Records contained in a dataset
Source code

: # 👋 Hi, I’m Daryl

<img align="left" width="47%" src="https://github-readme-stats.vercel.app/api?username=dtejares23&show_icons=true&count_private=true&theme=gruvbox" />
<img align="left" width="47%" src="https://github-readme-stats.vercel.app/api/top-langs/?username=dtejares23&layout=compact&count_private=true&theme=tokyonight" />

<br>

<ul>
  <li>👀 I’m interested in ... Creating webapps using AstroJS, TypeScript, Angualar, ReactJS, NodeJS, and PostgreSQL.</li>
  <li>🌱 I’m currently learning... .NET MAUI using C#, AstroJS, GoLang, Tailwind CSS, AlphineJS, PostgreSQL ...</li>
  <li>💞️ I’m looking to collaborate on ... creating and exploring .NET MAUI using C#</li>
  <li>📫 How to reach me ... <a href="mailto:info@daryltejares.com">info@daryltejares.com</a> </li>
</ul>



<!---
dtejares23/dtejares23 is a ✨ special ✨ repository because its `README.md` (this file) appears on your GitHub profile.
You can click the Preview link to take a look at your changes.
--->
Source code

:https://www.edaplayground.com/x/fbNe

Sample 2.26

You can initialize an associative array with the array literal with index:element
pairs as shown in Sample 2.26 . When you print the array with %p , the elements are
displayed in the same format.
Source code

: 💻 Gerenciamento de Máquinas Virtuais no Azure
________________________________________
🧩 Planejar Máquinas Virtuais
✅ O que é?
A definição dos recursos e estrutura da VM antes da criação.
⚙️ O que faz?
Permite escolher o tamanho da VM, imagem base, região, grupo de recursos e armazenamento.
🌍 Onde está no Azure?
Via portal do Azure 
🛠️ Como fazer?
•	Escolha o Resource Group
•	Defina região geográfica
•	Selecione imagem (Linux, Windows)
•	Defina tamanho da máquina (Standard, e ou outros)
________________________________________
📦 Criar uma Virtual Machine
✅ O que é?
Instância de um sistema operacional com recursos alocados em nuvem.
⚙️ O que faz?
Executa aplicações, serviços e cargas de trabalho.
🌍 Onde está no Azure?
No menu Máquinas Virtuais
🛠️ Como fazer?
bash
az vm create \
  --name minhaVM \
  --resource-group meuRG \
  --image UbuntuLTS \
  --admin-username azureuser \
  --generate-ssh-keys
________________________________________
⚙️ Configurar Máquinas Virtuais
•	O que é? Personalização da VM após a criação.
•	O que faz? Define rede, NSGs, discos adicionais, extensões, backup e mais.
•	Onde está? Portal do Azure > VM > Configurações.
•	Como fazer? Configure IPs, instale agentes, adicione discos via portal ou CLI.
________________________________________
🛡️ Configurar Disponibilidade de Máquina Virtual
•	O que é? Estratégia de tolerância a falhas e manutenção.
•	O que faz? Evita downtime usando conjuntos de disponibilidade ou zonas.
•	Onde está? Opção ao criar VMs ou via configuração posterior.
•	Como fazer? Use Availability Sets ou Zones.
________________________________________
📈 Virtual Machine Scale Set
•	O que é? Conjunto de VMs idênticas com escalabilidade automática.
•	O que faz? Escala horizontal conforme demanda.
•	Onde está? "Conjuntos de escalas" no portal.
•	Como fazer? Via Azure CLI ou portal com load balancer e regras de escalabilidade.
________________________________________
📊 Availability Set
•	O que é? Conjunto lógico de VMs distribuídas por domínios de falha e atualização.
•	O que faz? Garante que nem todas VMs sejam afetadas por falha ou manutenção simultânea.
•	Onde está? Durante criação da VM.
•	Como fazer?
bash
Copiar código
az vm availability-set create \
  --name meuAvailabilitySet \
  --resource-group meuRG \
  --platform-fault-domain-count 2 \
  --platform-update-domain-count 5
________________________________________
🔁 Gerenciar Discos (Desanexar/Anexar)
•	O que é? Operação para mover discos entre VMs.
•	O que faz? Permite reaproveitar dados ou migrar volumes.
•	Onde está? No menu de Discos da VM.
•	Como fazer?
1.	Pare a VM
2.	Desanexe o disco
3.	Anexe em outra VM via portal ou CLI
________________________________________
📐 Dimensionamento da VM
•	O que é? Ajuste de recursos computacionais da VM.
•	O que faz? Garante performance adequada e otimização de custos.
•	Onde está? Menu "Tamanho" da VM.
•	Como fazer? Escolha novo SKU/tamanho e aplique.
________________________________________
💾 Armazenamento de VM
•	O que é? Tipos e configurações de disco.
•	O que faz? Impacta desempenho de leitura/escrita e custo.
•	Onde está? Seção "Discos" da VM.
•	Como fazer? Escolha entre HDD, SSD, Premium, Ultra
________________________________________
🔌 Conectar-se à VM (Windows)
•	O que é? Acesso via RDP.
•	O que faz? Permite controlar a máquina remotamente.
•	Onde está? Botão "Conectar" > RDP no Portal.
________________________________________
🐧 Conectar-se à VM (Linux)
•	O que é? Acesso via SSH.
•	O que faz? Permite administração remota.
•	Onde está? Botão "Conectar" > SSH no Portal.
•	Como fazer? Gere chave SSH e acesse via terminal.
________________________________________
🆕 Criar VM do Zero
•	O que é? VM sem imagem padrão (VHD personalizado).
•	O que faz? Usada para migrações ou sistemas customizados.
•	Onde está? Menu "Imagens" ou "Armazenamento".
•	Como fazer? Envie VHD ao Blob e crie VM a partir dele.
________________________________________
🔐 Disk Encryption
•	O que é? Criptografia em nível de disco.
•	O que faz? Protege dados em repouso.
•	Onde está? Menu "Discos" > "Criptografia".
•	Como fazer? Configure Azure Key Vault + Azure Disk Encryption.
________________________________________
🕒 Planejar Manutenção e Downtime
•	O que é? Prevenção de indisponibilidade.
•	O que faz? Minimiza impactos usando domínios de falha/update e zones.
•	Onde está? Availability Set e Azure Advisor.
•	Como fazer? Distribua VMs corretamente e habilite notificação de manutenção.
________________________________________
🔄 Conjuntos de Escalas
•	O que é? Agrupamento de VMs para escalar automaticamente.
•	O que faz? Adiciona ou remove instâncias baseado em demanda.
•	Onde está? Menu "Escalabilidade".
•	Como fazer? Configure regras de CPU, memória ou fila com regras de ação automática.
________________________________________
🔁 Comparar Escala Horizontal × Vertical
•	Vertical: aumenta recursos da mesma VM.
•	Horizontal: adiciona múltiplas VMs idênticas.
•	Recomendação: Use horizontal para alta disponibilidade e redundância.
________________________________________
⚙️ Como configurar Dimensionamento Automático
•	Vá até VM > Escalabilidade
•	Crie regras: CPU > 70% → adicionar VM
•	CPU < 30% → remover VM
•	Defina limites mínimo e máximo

### [WHAT IS REQUIRED]
Using the records above, output exactly the lines from the first through the line that contains "<li>👀 I’m interested", with both of those included.

### [OUTPUT OF THE TASK]
Source code

: # 👋 Hi, I’m Daryl

<img align="left" width="47%" src="https://github-readme-stats.vercel.app/api?username=dtejares23&show_icons=true&count_private=true&theme=gruvbox" />
<img align="left" width="47%" src="https://github-readme-stats.vercel.app/api/top-langs/?username=dtejares23&layout=compact&count_private=true&theme=tokyonight" />

<br>

<ul>
  <li>👀 I’m interested in ... Creating webapps using AstroJS, TypeScript, Angualar, ReactJS, NodeJS, and PostgreSQL.</li>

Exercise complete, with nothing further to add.